Psychologist and researcher Carl Jung believed that what we resist persists – or in his exact words, “what you resist not only persists, but will grow in size.” When we resist a certain idea or situation it is because we are identifying too strongly with it. When we resist we give more attention to that concept. Our focus creates perceived power for whatever force or event we are experiencing. The reality is that we are only observers of this situation or event. To release ourselves from these feelings we need to realize that we do not have control, none of us does. And isn’t that infuriating?

The illusion of control infiltrates our daily lives. Because of our routines we experience alleged predictability. We presume because we always take this route or follow this pattern the results will be the same. Often we are able to seemingly predict the future simply because we are nestled into a comfortable routine. However, as any dramatic event can quickly show us, the way the day progresses is not promised. We can know the routine intimately and still be surprised when an accident on the highway makes us late or someone pivotal to our lives passes away unexpectedly leaving our entire reality upended. 

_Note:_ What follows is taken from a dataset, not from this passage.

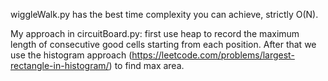wiggleWalk.py has the best time complexity you can achieve, strictly O(N).

My approach in circuitBoard.py: first use heap to record the maximum length of consecutive good cells starting from each position. After that we use the histogram approach (https://leetcode.com/problems/largest-rectangle-in-histogram/) to find max area.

The goal is not only to embrace change but rather let go of the illusion of control. We do this by leaning into the resistance. Instead of fighting the situation we let go and let it happen. There is no need to resist because our moods, energy, future are not tied to the outcome.

For example, a boss is hired who is less skilled than you. This does not make you less qualified for your role, or theirs. It simply is. The illusion of power afforded to employers is not power over your reality or even your daily life. Just as your employer determines whether or not they will hire you. You determine if you will accept the role and under what conditions you are willing to work. The actions and activities of others are not a reflection on you or your work. You may choose to invest energy into fighting reality but you are only giving power to that perspective and not yourself.

In order to release yourself from the tension – that in the moment admittedly feels intense – you have to stop resisting the experience. Let go of the illusion of control. What we resist persists. When we resist we add scrutiny, attention, and energy to a situation and it becomes a problem. The key is to see what is rather than all of the meaning, interpretations, and value that you have imposed upon it. Release yourself from the resistance. Until you free yourself, the situation can only persist because it is consuming so much of your attention. Value is created by you and your attachment or disengagement with the experience. When you let go, you free yourself to focus on something else.